*INFORMATION SHOWN:*

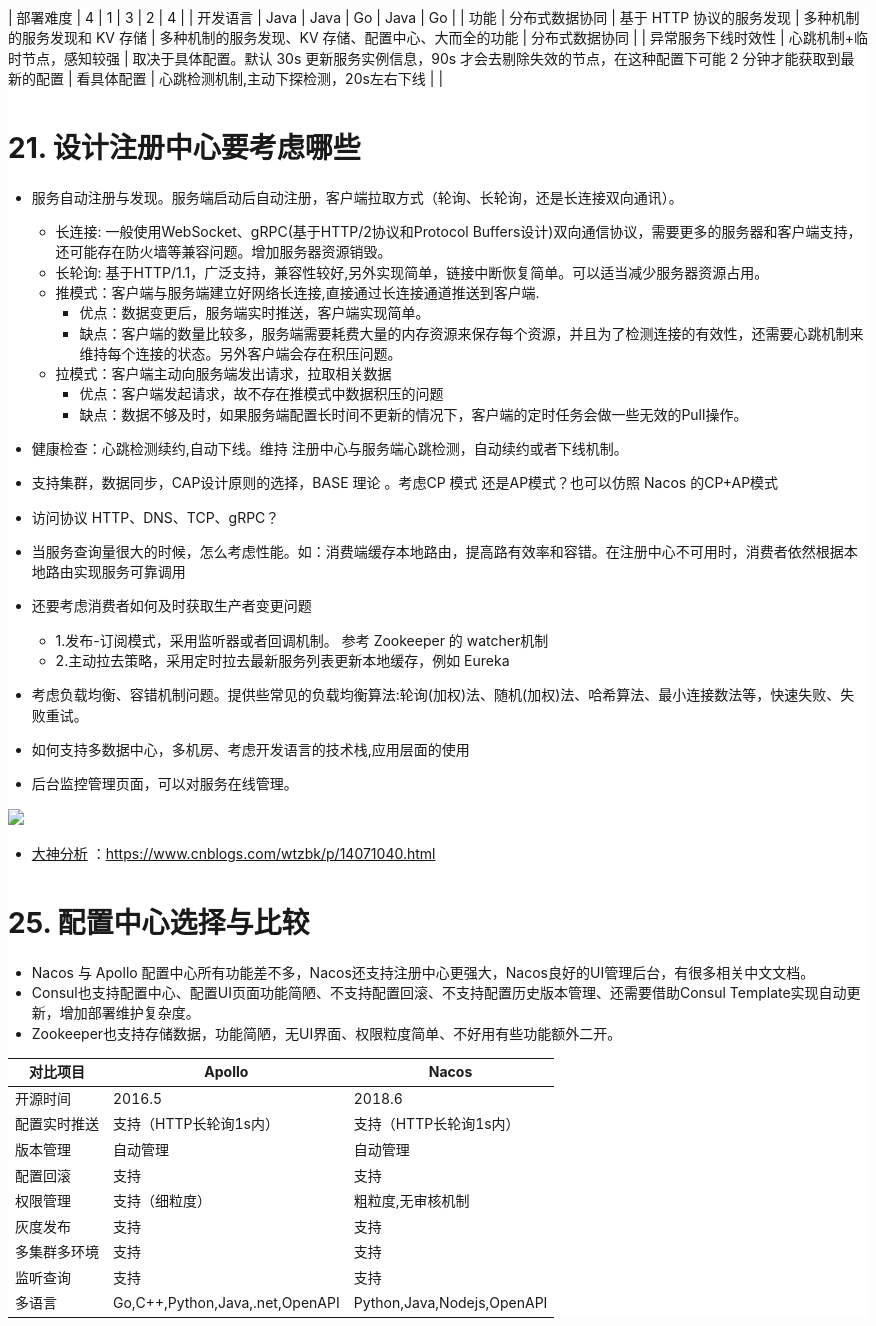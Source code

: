 | 部署难度           | 4              | 1                                                            | 3                 | 2                           | 4          |
| 开发语言           | Java           | Java                                                         | Go                | Java                        | Go         |
| 功能             | 分布式数据协同        | 基于 HTTP 协议的服务发现                                     | 多种机制的服务发现和 KV 存储  | 多种机制的服务发现、KV 存储、配置中心、大而全的功能 | 分布式数据协同    |
| 异常服务下线时效性      | 心跳机制+临时节点，感知较强 | 取决于具体配置。默认 30s 更新服务实例信息，90s 才会去剔除失效的节点，在这种配置下可能 2 分钟才能获取到最新的配置 | 看具体配置             | 心跳检测机制,主动下探检测，20s左右下线       |            |




# 21. 设计注册中心要考虑哪些

- 服务自动注册与发现。服务端启动后自动注册，客户端拉取方式（轮询、长轮询，还是长连接双向通讯）。
	- 长连接: 一般使用WebSocket、gRPC(基于HTTP/2协议和Protocol Buffers设计)双向通信协议，需要更多的服务器和客户端支持，还可能存在防火墙等兼容问题。增加服务器资源销毁。
	- 长轮询: 基于HTTP/1.1，广泛支持，兼容性较好,另外实现简单，链接中断恢复简单。可以适当减少服务器资源占用。
	- 推模式：客户端与服务端建立好网络长连接,直接通过长连接通道推送到客户端.
		- 优点：数据变更后，服务端实时推送，客户端实现简单。
		- 缺点：客户端的数量比较多，服务端需要耗费大量的内存资源来保存每个资源，并且为了检测连接的有效性，还需要心跳机制来维持每个连接的状态。另外客户端会存在积压问题。
	- 拉模式：客户端主动向服务端发出请求，拉取相关数据
		- 优点：客户端发起请求，故不存在推模式中数据积压的问题
		- 缺点：数据不够及时，如果服务端配置长时间不更新的情况下，客户端的定时任务会做一些无效的Pull操作。

- 健康检查：心跳检测续约,自动下线。维持 注册中心与服务端心跳检测，自动续约或者下线机制。
- 支持集群，数据同步，CAP设计原则的选择，BASE 理论 。考虑CP 模式 还是AP模式？也可以仿照 Nacos 的CP+AP模式
- 访问协议 HTTP、DNS、TCP、gRPC？
- 当服务查询量很大的时候，怎么考虑性能。如：消费端缓存本地路由，提高路有效率和容错。在注册中心不可用时，消费者依然根据本地路由实现服务可靠调用
- 还要考虑消费者如何及时获取生产者变更问题
	- 1.发布-订阅模式，采用监听器或者回调机制。 参考 Zookeeper 的 watcher机制
	- 2.主动拉去策略，采用定时拉去最新服务列表更新本地缓存，例如 Eureka

- 考虑负载均衡、容错机制问题。提供些常见的负载均衡算法:轮询(加权)法、随机(加权)法、哈希算法、最小连接数法等，快速失败、失败重试。
- 如何支持多数据中心，多机房、考虑开发语言的技术栈,应用层面的使用
- 后台监控管理页面，可以对服务在线管理。

![](https://img2020.cnblogs.com/blog/1694759/202108/1694759-20210806151736616-167930123.png)



- [大神分析](https://www.cnblogs.com/wtzbk/p/14071040.html) ：https://www.cnblogs.com/wtzbk/p/14071040.html

# 25. 配置中心选择与比较

- Nacos 与 Apollo 配置中心所有功能差不多，Nacos还支持注册中心更强大，Nacos良好的UI管理后台，有很多相关中文文档。
- Consul也支持配置中心、配置UI页面功能简陋、不支持配置回滚、不支持配置历史版本管理、还需要借助Consul Template实现自动更新，增加部署维护复杂度。
- Zookeeper也支持存储数据，功能简陋，无UI界面、权限粒度简单、不好用有些功能额外二开。

| 对比项目                 | Apollo                             | Nacos                      |
| ------------------------ | ---------------------------------- | -------------------------- |
| 开源时间                 | 2016.5                             | 2018.6                     |
| 配置实时推送             | 支持（HTTP长轮询1s内）             | 支持（HTTP长轮询1s内）     |
| 版本管理                 | 自动管理                           | 自动管理                   |
| 配置回滚                 | 支持                               | 支持                       |
| 权限管理                 | 支持（细粒度）                     | 粗粒度,无审核机制          |
| 灰度发布                 | 支持                               | 支持                       |
| 多集群多环境             | 支持                               | 支持                       |
| 监听查询                 | 支持                               | 支持                       |
| 多语言                   | Go,C++,Python,Java,.net,OpenAPI    | Python,Java,Nodejs,OpenAPI |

*PROBLEM REQUIREMENTS:* Return only the lines between the one holding "- 推模式：客户端与服务端建立好网络长连接,直接通过长连接通道推送到客户端." and the one holding "# 25. 配置中心选择与比较", inclusive, exactly as they appear above.

*REPLY:*
	- 推模式：客户端与服务端建立好网络长连接,直接通过长连接通道推送到客户端.
		- 优点：数据变更后，服务端实时推送，客户端实现简单。
		- 缺点：客户端的数量比较多，服务端需要耗费大量的内存资源来保存每个资源，并且为了检测连接的有效性，还需要心跳机制来维持每个连接的状态。另外客户端会存在积压问题。
	- 拉模式：客户端主动向服务端发出请求，拉取相关数据
		- 优点：客户端发起请求，故不存在推模式中数据积压的问题
		- 缺点：数据不够及时，如果服务端配置长时间不更新的情况下，客户端的定时任务会做一些无效的Pull操作。

- 健康检查：心跳检测续约,自动下线。维持 注册中心与服务端心跳检测，自动续约或者下线机制。
- 支持集群，数据同步，CAP设计原则的选择，BASE 理论 。考虑CP 模式 还是AP模式？也可以仿照 Nacos 的CP+AP模式
- 访问协议 HTTP、DNS、TCP、gRPC？
- 当服务查询量很大的时候，怎么考虑性能。如：消费端缓存本地路由，提高路有效率和容错。在注册中心不可用时，消费者依然根据本地路由实现服务可靠调用
- 还要考虑消费者如何及时获取生产者变更问题
	- 1.发布-订阅模式，采用监听器或者回调机制。 参考 Zookeeper 的 watcher机制
	- 2.主动拉去策略，采用定时拉去最新服务列表更新本地缓存，例如 Eureka

- 考虑负载均衡、容错机制问题。提供些常见的负载均衡算法:轮询(加权)法、随机(加权)法、哈希算法、最小连接数法等，快速失败、失败重试。
- 如何支持多数据中心，多机房、考虑开发语言的技术栈,应用层面的使用
- 后台监控管理页面，可以对服务在线管理。

![](https://img2020.cnblogs.com/blog/1694759/202108/1694759-20210806151736616-167930123.png)



- [大神分析](https://www.cnblogs.com/wtzbk/p/14071040.html) ：https://www.cnblogs.com/wtzbk/p/14071040.html

# 25. 配置中心选择与比较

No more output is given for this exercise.